Self knowledge isn't supposed to be easy

Dear Blog diary,

Telling you, you learn a lot about yourself at mile 30.

I’m talking about triathlon. When you’re actually on the course, you have a lot of time to think. You’re paying attention to everything as you go into your bubble. And then at least for me at some point, I get weird.

For the half Ironman in Chattanooga, for whatever reason I kept talking to myself as if I was Vegeta from DBZ and all of the other athletes were Goku. So here I am chasing down whoever is in front of me on the bike. Some super aero tri bike passes me and I mean straight drops me, and I yell “His power level is over 8000! How is this possible! Kakarot!”

In Indy for an olympic distance, during the run for whatever reason I kept saying over and over the quote from Jason Bourne “At this altitude, I know I can run flat out for a half mile before my hands start shaking.”

Yesterday I did an olympic distance in West Chester right outside of Cincinnati.
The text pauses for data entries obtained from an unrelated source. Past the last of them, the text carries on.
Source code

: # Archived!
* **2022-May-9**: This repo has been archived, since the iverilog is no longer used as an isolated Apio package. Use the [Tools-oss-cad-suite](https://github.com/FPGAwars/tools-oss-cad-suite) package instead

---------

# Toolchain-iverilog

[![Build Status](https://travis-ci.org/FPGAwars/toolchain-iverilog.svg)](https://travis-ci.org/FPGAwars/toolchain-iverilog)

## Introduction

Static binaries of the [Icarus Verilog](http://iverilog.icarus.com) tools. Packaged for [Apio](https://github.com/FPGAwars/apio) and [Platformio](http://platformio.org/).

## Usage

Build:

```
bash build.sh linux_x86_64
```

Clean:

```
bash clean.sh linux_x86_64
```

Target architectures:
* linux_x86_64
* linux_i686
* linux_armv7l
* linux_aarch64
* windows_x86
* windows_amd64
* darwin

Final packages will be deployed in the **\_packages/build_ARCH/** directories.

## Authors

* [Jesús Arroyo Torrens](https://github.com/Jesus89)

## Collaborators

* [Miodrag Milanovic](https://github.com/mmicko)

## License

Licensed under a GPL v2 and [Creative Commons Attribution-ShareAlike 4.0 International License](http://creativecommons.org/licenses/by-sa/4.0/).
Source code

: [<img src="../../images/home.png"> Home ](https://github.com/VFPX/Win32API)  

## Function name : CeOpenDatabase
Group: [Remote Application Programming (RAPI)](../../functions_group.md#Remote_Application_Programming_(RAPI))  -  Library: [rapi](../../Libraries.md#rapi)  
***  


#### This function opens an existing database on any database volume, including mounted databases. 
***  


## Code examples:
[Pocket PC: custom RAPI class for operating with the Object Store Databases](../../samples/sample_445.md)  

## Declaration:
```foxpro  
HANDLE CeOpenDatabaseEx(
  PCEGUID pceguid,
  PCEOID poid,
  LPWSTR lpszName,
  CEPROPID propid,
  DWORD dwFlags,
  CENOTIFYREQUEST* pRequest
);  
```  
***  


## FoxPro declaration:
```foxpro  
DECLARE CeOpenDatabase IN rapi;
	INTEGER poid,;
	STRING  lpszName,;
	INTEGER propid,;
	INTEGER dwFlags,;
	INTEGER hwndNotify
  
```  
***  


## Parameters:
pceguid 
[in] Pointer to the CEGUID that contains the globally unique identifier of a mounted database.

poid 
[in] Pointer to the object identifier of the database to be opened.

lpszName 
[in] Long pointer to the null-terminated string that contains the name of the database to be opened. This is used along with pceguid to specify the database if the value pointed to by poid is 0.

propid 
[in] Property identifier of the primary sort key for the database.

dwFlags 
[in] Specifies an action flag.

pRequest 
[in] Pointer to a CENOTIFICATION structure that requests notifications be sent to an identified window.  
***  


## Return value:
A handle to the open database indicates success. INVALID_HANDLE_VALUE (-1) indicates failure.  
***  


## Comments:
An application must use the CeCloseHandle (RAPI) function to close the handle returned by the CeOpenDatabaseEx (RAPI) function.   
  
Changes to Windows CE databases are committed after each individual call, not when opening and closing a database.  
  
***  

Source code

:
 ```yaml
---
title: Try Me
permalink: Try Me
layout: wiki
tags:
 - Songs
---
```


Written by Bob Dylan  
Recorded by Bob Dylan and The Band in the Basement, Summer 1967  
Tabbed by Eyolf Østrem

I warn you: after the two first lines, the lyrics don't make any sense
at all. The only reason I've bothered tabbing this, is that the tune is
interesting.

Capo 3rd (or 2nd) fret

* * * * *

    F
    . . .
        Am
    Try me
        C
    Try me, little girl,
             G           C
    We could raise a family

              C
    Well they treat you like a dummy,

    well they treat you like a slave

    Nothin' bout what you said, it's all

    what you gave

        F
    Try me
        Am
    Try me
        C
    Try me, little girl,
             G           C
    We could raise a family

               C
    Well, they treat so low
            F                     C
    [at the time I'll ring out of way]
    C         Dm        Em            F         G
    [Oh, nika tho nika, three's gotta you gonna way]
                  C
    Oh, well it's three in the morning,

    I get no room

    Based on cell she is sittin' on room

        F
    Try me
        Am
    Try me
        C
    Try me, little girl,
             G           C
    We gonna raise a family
I just kept reciting the iconic monologue from my childhood hero, Bruce Lee.

“You must be shapeless, formless, like water. When you pour water in a cup, it becomes the cup. When you pour water in a bottle, it becomes the bottle. When you pour water in a teapot, it becomes the teapot. Water can drip and it can crash. Become like water my friend.”

The part that always stuck with me was “Water also is insubstantial. You cannot grab or, you cannot punch it and hurt it.”
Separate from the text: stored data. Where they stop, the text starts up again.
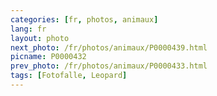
 ```yaml
---
categories: [fr, photos, animaux]
lang: fr
layout: photo
next_photo: /fr/photos/animaux/P0000439.html
picname: P0000432
prev_photo: /fr/photos/animaux/P0000433.html
tags: [Fotofalle, Leopard]
---
```

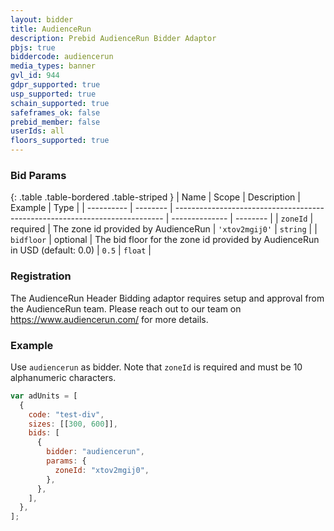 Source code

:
 ```yaml
---
layout: bidder
title: AudienceRun
description: Prebid AudienceRun Bidder Adaptor
pbjs: true
biddercode: audiencerun
media_types: banner
gvl_id: 944
gdpr_supported: true
usp_supported: true
schain_supported: true
safeframes_ok: false
prebid_member: false
userIds: all
floors_supported: true
---
```


### Bid Params

{: .table .table-bordered .table-striped }
| Name       | Scope    | Description                                                                 | Example        | Type     |
| ---------- | -------- | --------------------------------------------------------------------------- | -------------- | -------- |
| `zoneId`   | required | The zone id provided by AudienceRun                                         | `'xtov2mgij0'` | `string` |
| `bidfloor` | optional | The bid floor for the zone id provided by AudienceRun in USD (default: 0.0) | `0.5`          | `float`  |

### Registration

The AudienceRun Header Bidding adaptor requires setup and approval from the AudienceRun team. Please reach out to our team on <https://www.audiencerun.com/> for more details.

### Example

Use `audiencerun` as bidder. Note that `zoneId` is required and must be 10 alphanumeric characters.

```js
var adUnits = [
  {
    code: "test-div",
    sizes: [[300, 600]],
    bids: [
      {
        bidder: "audiencerun",
        params: {
          zoneId: "xtov2mgij0",
        },
      },
    ],
  },
];
```
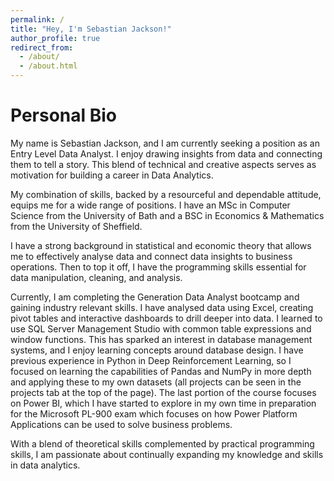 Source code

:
 ```yaml
---
permalink: /
title: "Hey, I'm Sebastian Jackson!"
author_profile: true
redirect_from: 
  - /about/
  - /about.html
---
```


# Personal Bio

My name is Sebastian Jackson, and I am currently seeking a position as an Entry Level Data Analyst. I enjoy drawing insights from data and connecting them to tell a story. This blend of technical and creative aspects serves as motivation for building a career in Data Analytics.

My combination of skills, backed by a resourceful and dependable attitude, equips me for a wide range of positions. I have an MSc in Computer Science from the University of Bath and a BSC in Economics & Mathematics from the University of Sheffield.

I have a strong background in statistical and economic theory that allows me to effectively analyse data and connect data insights to business operations. Then to top it off, I have the programming skills essential for data manipulation, cleaning, and analysis.

Currently, I am completing the Generation Data Analyst bootcamp and gaining industry relevant skills. I have analysed data using Excel, creating pivot tables and interactive dashboards to drill deeper into data. I learned to use SQL Server Management Studio with common table expressions and window functions. This has sparked an interest in database management systems, and I enjoy learning concepts around database design. I have previous experience in Python in Deep Reinforcement Learning, so I focused on learning the capabilities of Pandas and NumPy in more depth and applying these to my own datasets (all projects can be seen in the projects tab at the top of the page). The last portion of the course focuses on Power BI, which I have started to explore in my own time in preparation for the Microsoft PL-900 exam which focuses on how Power Platform Applications can be used to solve business problems.

With a blend of theoretical skills complemented by practical programming skills, I am passionate about continually expanding my knowledge and skills in data analytics.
I notice people stop things in life. You ever notice kids usually stop doing art when they realize they suck at it? Little five year old loves showing you their drawing of a horse and it’s a rectangle with four lines for legs. Then after they see how it looks nothing like a horse, they stop.  Then for most of us, we do art until high school or college. Some of us paint, as we should. Sculpt, woodwork, sew, love all of it. So many adults drop creating after they aren’t forced to.

Same goes for physical exertion. I’m not talking about maintenance working out because you don’t want to let yourself go because that would ruin your image. I’m talking when’s the last time you thought you might die because your max heart rate is 182 and you’re at 180. PR on squat, gassed out at jiu jitsu, futbol pitch, I don’t care what you do. I support it.

Yesterday I fucked up my hydration. That’s on me and I know better. Mile 2 on the run, 90 degree sun, both quads cramping but I’m still moving. Then my left hamstring locked out, total cramp. Can’t move. I’m a mile-ish away from the next water station. What do you?

Well I managed to do a young Forrest Gump run mostly propelling off my right leg while repeating to myself “don’t be a pussy.”

All the cliché get out of your comfort zone bullshit. But seriously. Whether it’s creating, exerting, experiencing something new that pushes your perspective…

The concept intrigues me. Can’t quit, in pain, getting out of it will be difficult. You see how you handle it. Do you panic? Are you motivated to push through or think woe is me? As you’re reading this, are you thinking “you must be crazy. I’m not doing that.”

To that I say congrats. You just found out a lot about yourself at mile 0.